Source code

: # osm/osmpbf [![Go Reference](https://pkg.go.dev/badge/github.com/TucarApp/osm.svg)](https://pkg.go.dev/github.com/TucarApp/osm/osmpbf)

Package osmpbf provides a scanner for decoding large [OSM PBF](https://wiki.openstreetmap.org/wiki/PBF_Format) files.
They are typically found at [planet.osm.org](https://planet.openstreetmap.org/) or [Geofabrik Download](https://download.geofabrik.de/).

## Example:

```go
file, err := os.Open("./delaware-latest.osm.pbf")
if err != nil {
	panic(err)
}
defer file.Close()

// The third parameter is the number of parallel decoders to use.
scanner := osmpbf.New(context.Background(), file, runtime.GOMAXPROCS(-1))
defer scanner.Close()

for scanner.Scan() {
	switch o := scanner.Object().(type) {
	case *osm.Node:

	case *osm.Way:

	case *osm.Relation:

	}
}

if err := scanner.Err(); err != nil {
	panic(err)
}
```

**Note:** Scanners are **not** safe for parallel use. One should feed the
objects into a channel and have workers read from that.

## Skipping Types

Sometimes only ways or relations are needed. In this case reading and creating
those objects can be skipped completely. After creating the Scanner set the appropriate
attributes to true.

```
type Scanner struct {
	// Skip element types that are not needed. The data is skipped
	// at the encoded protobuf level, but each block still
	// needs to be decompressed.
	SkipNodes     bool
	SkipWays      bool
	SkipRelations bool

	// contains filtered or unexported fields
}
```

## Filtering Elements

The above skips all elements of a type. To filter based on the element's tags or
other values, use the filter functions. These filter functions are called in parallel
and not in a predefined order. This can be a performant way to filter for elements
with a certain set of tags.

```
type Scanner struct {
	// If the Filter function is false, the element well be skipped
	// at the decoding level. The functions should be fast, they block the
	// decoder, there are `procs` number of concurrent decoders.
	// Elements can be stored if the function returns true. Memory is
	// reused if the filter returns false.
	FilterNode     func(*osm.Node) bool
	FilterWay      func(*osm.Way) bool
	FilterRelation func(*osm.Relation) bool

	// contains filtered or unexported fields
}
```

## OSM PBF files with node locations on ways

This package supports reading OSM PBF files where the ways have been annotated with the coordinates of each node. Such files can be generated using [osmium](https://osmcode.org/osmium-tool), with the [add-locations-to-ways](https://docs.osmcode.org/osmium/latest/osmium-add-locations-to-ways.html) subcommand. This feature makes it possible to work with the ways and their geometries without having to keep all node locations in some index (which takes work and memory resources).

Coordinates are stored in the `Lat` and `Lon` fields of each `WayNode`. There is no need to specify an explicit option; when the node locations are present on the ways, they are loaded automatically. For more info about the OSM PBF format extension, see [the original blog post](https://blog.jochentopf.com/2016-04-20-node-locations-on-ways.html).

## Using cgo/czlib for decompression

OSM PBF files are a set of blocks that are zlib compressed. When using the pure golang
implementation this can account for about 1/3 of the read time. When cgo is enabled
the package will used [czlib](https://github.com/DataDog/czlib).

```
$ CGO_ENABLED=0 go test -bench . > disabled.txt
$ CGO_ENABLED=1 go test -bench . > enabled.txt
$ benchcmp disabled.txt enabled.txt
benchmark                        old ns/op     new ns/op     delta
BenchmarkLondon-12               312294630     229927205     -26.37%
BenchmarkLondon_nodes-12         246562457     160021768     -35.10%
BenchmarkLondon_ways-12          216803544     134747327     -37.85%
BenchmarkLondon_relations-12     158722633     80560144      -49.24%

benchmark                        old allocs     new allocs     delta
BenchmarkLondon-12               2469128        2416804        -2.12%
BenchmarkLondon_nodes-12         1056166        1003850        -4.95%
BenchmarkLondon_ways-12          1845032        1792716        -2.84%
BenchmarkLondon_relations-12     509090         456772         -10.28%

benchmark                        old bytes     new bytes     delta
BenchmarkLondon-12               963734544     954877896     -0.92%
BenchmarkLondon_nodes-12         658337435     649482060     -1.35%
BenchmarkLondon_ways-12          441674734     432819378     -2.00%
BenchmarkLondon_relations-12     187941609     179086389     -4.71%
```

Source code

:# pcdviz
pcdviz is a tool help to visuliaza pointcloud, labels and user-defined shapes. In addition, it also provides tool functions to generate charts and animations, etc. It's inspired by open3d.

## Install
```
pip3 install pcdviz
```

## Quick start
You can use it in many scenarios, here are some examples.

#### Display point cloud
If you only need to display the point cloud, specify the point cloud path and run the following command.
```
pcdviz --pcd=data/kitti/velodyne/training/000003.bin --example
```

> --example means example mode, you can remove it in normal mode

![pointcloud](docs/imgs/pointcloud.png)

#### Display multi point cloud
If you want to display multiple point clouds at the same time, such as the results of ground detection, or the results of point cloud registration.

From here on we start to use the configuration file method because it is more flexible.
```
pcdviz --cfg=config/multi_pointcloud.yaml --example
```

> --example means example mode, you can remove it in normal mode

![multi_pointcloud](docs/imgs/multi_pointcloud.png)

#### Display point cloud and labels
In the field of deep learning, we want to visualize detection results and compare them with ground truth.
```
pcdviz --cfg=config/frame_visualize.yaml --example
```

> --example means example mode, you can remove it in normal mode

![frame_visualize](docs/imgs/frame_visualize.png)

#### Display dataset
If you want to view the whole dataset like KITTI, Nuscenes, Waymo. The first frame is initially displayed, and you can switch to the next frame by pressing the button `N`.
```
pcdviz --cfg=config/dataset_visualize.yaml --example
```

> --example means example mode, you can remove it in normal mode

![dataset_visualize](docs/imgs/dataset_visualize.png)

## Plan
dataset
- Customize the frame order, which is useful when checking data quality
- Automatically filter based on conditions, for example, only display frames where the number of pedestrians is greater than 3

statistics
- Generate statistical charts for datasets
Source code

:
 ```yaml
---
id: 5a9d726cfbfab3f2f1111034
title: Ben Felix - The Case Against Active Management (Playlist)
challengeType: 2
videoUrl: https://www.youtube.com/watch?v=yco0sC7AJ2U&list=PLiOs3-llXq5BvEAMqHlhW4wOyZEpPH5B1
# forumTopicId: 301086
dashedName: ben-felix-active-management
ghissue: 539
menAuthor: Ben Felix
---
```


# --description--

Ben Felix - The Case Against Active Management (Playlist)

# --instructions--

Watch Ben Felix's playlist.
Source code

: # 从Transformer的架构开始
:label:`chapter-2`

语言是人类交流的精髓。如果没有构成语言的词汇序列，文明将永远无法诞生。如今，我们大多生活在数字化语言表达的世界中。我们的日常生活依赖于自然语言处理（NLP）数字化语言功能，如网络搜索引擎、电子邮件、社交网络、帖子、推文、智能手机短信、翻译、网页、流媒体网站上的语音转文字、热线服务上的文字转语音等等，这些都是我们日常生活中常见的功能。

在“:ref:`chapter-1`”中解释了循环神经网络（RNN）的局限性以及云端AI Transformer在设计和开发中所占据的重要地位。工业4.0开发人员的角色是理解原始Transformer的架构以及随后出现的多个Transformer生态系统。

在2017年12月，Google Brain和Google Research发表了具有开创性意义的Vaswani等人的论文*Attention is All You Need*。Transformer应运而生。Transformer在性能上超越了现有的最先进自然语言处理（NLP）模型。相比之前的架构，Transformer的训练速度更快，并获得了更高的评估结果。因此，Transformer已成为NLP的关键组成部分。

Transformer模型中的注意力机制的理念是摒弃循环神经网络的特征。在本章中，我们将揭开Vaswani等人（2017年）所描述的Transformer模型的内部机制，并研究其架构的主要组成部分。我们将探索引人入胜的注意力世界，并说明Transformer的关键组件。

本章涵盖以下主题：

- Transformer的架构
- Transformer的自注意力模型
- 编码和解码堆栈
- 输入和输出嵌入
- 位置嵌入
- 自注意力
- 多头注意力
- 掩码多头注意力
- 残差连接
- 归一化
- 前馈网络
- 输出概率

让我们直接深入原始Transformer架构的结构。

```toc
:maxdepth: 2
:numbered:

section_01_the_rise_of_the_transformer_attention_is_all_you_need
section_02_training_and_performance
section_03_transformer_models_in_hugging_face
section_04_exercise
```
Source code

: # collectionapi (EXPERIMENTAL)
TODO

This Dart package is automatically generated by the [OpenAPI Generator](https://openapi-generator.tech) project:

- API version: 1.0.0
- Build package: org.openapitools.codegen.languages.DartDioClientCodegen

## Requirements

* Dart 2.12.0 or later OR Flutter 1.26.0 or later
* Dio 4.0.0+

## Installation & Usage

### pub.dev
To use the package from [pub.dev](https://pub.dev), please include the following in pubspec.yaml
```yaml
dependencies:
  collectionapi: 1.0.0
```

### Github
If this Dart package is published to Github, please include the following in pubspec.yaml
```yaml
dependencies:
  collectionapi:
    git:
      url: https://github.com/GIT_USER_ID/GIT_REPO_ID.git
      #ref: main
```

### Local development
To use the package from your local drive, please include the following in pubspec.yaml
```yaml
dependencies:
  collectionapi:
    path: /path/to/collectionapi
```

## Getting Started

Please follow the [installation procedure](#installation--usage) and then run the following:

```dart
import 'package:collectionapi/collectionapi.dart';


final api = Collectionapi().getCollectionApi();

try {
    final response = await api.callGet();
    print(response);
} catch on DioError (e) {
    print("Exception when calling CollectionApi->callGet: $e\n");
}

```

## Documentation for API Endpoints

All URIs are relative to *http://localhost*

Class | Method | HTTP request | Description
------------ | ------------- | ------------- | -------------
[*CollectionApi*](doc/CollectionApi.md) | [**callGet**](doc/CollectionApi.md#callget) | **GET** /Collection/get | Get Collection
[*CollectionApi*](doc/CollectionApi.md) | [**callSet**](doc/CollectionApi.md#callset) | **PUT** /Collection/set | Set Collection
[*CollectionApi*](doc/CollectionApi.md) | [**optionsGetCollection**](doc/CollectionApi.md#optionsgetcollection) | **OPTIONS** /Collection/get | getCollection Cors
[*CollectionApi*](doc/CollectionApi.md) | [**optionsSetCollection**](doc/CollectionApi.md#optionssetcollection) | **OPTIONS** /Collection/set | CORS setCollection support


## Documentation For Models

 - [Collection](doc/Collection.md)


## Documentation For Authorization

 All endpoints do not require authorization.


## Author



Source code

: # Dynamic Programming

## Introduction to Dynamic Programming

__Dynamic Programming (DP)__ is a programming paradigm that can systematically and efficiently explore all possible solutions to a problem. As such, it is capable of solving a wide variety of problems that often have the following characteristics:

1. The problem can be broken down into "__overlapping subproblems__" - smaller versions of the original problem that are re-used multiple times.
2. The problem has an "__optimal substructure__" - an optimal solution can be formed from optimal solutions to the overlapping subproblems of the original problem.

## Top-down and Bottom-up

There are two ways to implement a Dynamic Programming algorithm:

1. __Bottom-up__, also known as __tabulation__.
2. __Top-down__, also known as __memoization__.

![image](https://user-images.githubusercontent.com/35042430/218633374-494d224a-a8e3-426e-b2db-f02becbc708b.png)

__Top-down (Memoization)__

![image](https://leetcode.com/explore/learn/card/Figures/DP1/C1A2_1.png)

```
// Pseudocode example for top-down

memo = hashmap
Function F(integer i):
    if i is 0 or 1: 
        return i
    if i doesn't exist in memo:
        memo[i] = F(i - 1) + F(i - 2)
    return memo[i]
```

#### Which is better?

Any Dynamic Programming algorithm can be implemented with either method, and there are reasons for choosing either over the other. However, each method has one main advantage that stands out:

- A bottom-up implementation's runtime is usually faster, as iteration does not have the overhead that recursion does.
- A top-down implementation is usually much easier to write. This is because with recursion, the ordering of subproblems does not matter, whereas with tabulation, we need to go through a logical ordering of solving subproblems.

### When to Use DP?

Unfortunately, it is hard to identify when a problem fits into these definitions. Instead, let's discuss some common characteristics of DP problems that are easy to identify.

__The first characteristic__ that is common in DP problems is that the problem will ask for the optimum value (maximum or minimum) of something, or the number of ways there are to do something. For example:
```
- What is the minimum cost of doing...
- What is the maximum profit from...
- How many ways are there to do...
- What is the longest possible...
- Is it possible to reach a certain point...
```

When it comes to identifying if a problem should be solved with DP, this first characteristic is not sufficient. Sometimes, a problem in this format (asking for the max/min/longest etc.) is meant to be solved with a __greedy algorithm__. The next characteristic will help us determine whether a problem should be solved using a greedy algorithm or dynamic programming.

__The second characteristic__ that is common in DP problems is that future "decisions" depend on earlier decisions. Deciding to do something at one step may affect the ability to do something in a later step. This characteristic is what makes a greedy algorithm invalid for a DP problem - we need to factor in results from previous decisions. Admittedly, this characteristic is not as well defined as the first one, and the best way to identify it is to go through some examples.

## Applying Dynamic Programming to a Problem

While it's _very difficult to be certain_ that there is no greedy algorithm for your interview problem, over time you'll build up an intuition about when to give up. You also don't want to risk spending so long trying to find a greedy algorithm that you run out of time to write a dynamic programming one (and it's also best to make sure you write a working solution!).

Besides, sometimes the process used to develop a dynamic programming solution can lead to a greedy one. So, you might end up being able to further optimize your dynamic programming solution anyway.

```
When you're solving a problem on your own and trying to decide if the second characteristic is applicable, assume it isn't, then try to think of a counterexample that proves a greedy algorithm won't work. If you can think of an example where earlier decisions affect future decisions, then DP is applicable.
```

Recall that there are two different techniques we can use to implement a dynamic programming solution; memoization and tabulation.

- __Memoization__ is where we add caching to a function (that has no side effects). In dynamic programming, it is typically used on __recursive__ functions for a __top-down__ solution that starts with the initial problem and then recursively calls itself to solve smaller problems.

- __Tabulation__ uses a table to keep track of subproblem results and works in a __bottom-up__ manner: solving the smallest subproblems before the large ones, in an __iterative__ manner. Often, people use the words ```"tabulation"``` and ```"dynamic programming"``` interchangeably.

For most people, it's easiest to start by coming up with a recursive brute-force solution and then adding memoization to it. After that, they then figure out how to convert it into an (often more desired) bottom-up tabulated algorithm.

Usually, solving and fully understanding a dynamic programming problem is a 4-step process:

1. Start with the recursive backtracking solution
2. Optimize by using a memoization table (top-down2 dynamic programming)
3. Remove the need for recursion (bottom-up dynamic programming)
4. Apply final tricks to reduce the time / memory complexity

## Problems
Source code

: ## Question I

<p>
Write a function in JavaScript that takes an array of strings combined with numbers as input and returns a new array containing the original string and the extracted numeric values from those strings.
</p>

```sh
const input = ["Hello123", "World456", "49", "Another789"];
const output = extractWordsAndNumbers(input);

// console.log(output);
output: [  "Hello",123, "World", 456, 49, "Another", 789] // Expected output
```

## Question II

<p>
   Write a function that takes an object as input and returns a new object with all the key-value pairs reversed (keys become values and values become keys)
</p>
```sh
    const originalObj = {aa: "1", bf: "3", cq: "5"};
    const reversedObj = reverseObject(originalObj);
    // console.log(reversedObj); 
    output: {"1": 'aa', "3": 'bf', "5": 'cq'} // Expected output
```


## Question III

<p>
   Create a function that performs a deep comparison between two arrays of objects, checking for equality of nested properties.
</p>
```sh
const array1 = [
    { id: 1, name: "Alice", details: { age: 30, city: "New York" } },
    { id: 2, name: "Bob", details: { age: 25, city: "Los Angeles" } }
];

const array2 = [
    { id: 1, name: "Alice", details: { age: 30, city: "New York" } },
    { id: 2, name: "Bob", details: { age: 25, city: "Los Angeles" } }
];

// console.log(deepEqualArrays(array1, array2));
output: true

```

+-------+

YOUR OBJECTIVE:
Lines of the listing above that include the string "html" should each be copied.

OUTPUT:
This package supports reading OSM PBF files where the ways have been annotated with the coordinates of each node. Such files can be generated using [osmium](https://osmcode.org/osmium-tool), with the [add-locations-to-ways](https://docs.osmcode.org/osmium/latest/osmium-add-locations-to-ways.html) subcommand. This feature makes it possible to work with the ways and their geometries without having to keep all node locations in some index (which takes work and memory resources).
Coordinates are stored in the `Lat` and `Lon` fields of each `WayNode`. There is no need to specify an explicit option; when the node locations are present on the ways, they are loaded automatically. For more info about the OSM PBF format extension, see [the original blog post](https://blog.jochentopf.com/2016-04-20-node-locations-on-ways.html).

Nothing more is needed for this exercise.